Il n’y a plus de feu ce soir mon amour

 

Il n’y a plus de feu ce soir mon amour

que quelques braises que j’attise en vain

car il n’y a plus de bois mon amour

plus de bois à brûler.

La chaise basse est seule

face au foyer noirci, face à ces quelques braises

qui meurent ;

très doucement aussi meurt Ysolde

aux archers de Wagner à la télé

ce soir très tard.

Il n’y a plus de feu ce soir mon amour

que ce grand vide en moi cette grande tristesse

les enfants que l’on aime, et ce très grand dégoût

des choses – il faut vivre

sans écrire, sans créer,

sans penser, conformément à sa propre volonté - ;

mon père disait : « L’amère joie du sacrifice »…
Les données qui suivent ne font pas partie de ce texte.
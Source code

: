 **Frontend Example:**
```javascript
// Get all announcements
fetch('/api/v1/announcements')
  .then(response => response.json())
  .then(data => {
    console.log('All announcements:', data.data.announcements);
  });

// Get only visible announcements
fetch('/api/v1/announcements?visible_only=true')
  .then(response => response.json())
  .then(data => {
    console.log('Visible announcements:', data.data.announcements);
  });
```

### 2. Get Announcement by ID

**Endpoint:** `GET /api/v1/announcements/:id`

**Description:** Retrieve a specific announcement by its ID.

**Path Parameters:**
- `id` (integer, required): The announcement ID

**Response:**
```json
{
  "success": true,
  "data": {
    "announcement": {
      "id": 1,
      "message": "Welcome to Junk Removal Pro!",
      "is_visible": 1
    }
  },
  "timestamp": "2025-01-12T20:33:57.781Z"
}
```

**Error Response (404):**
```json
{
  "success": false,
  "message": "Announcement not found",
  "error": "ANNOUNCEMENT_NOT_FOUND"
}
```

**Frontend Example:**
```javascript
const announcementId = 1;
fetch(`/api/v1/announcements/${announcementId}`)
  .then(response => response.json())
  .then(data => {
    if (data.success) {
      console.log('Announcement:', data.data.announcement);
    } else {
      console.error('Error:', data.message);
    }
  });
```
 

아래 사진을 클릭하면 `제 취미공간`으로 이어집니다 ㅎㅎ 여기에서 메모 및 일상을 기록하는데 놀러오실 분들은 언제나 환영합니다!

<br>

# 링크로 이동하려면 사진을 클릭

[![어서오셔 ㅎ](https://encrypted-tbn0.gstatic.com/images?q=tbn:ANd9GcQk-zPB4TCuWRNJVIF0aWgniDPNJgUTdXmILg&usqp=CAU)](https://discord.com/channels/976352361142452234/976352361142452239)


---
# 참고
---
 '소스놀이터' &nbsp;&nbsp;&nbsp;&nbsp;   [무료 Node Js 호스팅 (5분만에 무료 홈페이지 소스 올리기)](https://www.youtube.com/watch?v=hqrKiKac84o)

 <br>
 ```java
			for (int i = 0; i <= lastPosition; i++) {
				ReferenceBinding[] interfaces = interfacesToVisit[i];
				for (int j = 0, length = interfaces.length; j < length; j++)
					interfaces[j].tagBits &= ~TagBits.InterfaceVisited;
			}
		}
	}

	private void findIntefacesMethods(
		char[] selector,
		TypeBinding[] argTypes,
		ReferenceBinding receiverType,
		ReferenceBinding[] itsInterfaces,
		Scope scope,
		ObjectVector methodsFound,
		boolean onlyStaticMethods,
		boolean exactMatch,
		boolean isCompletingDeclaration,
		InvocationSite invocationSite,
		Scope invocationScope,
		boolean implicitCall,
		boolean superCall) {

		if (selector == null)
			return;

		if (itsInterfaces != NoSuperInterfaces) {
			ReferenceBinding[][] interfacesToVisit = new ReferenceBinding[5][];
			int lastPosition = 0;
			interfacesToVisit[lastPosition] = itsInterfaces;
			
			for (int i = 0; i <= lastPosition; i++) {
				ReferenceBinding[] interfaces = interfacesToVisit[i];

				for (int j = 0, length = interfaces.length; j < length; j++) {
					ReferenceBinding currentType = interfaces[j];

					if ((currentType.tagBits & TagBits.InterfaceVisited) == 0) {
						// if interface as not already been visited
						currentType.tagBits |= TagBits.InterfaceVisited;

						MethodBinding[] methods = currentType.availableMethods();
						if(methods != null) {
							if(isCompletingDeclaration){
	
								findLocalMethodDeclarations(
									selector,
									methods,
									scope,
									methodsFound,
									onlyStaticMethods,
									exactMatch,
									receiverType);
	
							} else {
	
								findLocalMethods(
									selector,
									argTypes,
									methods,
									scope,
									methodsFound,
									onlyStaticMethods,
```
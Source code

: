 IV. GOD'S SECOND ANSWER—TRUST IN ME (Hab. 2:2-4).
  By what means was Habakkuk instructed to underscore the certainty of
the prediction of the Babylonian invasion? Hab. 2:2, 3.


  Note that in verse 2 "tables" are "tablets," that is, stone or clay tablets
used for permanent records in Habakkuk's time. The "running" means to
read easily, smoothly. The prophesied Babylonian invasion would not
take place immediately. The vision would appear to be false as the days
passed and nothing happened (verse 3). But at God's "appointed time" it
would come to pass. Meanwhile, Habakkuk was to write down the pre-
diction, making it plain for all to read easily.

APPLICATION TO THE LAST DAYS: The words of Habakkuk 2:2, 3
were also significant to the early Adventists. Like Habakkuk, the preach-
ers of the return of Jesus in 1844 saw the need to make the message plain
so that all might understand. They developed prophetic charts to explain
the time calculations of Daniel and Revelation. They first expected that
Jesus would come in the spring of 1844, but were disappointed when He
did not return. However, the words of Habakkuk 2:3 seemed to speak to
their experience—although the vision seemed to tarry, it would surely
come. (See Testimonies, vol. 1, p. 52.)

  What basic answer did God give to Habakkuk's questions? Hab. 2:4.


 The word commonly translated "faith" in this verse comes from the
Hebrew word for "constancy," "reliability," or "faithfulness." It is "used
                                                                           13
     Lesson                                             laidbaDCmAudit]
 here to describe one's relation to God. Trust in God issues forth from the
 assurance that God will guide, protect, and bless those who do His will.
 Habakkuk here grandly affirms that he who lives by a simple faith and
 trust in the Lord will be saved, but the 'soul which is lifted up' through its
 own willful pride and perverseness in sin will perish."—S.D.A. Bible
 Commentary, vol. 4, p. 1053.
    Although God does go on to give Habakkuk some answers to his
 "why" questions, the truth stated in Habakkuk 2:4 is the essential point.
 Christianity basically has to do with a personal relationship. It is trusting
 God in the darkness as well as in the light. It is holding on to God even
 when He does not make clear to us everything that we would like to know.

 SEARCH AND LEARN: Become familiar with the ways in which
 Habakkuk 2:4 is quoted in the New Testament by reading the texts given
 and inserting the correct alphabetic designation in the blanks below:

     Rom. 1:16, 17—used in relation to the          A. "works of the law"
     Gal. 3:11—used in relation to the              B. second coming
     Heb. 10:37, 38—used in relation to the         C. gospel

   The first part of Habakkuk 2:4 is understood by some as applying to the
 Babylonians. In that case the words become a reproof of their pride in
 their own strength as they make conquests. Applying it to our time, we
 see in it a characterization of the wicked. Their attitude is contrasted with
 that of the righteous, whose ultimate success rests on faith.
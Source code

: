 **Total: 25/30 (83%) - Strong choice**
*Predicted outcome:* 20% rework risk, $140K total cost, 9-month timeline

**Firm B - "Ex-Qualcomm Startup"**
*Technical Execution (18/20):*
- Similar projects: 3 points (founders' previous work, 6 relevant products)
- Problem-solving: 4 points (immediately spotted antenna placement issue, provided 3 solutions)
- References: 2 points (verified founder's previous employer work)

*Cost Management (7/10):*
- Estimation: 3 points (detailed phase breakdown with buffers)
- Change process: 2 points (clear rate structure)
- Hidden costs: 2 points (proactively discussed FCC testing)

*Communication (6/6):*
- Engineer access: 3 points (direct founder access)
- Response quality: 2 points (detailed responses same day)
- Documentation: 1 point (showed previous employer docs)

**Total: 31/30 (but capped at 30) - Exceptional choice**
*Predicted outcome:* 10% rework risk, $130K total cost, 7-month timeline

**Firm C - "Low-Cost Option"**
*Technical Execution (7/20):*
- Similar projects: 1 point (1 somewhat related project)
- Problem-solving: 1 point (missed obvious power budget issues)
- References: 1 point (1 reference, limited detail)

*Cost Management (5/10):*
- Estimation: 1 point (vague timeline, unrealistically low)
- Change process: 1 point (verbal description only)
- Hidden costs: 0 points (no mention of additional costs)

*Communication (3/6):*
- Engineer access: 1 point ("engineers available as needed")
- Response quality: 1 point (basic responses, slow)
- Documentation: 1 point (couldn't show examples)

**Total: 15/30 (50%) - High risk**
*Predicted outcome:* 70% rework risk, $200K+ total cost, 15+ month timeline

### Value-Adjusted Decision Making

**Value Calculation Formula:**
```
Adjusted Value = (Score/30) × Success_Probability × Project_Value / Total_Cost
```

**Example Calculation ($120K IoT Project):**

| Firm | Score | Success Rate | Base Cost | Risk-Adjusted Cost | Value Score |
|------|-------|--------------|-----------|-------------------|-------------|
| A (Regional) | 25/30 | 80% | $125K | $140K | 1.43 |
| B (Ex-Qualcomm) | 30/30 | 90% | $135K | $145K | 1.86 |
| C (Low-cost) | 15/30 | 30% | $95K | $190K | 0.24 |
Cette grande lassitude au fond de moi…

Vois-tu on ne sait jamais tout le mal qu’on fait

mais si on ne faisait rien, que serait-on ?…

Comme je me sens détaché des choses et

cependant tant de bouffées de chaleur sommeillent en moi

comme ces braises sous la cendre.

Il n’y a plus de feu ce soir mon amour

parce qu’il n’y a plus de bois ;

le soufflet traîne sur le carrelage froid

j’ai abandonné la chaise basse.

Rougeoie-t-il cette nuit vraiment sous la cendre

quelques braises à cet âtre sans feu ?…

 

Francis BELLIARD

(Poème antédiluvien...)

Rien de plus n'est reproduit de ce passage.